%%

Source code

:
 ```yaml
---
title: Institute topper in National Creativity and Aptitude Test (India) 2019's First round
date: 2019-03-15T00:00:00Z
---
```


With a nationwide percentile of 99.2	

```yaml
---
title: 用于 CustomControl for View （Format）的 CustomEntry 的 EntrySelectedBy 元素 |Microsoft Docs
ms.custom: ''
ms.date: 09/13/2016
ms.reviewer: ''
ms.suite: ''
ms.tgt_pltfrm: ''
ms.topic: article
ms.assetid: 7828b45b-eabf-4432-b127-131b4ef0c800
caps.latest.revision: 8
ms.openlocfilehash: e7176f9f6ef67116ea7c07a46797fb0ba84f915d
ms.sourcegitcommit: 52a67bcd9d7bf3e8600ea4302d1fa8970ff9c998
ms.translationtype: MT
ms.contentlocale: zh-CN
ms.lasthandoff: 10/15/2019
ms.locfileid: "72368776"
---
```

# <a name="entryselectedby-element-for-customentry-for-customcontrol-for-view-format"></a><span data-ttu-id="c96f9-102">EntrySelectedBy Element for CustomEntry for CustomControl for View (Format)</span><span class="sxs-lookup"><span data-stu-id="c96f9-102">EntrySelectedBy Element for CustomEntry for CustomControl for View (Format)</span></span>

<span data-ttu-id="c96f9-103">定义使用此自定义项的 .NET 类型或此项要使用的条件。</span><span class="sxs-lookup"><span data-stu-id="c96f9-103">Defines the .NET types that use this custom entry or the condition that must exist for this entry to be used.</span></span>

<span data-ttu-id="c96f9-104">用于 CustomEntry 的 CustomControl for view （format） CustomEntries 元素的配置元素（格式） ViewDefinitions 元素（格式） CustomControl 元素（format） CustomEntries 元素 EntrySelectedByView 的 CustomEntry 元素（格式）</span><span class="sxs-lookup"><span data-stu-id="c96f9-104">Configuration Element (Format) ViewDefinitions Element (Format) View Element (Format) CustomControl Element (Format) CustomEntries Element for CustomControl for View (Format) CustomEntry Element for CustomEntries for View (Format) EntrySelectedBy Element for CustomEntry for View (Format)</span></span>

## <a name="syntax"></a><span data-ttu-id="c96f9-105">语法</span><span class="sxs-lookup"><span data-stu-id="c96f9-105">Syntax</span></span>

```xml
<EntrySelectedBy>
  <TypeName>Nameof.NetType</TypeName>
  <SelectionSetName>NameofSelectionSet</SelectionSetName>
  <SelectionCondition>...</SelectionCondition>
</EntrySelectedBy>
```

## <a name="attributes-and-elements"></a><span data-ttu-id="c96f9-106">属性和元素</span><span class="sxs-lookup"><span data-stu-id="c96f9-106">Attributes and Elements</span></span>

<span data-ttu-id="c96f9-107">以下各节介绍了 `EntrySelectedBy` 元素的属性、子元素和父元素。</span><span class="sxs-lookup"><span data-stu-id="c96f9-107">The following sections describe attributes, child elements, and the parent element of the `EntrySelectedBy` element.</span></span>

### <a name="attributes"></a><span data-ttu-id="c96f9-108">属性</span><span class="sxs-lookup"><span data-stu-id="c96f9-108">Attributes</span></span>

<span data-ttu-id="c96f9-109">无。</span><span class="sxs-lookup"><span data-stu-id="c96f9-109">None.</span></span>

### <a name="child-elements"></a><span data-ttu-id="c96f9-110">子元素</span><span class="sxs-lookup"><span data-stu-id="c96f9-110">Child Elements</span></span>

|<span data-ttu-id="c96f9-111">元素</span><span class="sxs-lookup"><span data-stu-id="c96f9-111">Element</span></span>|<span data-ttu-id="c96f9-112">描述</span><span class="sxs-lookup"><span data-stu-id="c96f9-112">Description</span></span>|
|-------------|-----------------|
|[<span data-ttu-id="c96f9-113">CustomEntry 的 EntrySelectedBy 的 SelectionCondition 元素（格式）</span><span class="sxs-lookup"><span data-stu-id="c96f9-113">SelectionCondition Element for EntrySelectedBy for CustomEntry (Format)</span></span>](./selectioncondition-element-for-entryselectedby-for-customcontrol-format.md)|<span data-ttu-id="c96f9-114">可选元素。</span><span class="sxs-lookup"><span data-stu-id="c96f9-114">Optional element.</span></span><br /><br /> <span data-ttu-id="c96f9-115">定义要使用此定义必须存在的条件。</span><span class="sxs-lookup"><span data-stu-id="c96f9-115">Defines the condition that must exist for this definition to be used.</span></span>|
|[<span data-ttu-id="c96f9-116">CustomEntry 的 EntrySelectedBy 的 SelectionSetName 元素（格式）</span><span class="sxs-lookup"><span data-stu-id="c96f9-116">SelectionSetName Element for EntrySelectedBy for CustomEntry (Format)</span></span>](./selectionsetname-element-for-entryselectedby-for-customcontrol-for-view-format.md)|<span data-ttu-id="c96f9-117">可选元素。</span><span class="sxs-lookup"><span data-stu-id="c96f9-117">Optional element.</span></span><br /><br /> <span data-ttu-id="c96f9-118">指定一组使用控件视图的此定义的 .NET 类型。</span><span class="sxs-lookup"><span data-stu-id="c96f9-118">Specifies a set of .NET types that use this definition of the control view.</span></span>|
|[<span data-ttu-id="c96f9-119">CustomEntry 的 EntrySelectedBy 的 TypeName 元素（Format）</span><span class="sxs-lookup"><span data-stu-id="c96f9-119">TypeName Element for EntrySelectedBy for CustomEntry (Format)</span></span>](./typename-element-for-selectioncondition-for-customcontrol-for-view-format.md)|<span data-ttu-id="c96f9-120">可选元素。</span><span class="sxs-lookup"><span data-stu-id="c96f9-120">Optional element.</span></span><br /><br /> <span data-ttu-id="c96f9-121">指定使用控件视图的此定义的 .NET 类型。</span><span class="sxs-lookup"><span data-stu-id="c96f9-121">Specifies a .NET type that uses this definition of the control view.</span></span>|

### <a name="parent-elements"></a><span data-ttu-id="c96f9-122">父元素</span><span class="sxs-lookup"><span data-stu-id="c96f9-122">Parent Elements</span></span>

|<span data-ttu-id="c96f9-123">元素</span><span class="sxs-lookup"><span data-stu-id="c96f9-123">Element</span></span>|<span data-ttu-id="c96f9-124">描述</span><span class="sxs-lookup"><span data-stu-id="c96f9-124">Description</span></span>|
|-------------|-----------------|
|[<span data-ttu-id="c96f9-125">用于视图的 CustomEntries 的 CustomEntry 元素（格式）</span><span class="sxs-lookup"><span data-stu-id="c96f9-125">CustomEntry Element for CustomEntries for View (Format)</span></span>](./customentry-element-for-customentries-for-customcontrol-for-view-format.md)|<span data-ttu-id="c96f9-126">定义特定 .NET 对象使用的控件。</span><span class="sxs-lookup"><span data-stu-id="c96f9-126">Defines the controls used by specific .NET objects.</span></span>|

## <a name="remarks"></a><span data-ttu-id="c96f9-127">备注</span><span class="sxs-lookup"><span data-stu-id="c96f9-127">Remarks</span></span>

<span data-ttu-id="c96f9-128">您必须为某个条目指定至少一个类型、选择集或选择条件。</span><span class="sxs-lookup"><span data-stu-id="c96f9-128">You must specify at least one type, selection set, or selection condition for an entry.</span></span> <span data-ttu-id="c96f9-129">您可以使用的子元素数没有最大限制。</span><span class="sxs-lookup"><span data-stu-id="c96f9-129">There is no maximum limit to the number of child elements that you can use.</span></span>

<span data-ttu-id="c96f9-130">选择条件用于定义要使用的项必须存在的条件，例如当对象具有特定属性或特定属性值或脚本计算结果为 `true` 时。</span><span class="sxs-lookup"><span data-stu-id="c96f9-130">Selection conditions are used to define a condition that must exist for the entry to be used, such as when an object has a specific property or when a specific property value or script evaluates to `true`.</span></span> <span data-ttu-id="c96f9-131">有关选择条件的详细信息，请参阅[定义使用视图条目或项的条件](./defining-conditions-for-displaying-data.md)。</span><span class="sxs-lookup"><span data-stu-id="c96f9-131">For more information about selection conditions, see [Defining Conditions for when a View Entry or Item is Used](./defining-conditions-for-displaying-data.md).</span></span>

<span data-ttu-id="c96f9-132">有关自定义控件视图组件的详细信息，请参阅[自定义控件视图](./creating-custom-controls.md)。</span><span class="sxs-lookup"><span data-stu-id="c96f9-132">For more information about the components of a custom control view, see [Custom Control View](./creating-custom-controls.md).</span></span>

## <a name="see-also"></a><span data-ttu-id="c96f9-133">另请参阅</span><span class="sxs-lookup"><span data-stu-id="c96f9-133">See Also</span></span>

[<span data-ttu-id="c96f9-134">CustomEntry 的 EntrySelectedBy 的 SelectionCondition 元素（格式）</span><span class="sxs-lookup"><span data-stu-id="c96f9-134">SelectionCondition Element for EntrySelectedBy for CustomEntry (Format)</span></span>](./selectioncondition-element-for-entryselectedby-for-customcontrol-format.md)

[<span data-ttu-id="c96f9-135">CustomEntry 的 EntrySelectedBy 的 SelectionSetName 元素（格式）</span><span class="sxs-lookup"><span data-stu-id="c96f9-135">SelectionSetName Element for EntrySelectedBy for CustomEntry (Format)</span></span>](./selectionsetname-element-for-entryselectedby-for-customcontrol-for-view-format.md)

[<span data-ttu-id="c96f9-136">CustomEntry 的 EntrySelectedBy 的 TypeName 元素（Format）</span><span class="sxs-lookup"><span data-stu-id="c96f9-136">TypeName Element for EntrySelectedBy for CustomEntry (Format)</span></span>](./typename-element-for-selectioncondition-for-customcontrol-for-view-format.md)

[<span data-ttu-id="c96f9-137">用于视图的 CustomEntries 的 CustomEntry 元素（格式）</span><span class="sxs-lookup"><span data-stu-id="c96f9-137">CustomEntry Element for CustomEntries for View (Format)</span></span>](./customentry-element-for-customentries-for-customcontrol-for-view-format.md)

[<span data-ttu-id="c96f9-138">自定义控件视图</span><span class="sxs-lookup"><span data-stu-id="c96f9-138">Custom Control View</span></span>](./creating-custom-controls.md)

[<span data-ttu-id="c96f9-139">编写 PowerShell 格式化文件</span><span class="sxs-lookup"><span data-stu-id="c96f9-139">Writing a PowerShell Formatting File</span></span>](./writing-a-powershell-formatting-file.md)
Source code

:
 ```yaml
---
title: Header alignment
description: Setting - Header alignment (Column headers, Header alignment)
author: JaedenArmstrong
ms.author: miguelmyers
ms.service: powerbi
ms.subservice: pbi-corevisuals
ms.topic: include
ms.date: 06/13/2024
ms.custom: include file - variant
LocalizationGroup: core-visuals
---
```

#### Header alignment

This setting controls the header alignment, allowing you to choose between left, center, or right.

%%

• [WORK ORDER] Check each line of the records for the word "date" and extract those that contain it.

• [EXERCISE RESPONSE]
date: 2019-03-15T00:00:00Z
ms.date: 09/13/2016
ms.date: 06/13/2024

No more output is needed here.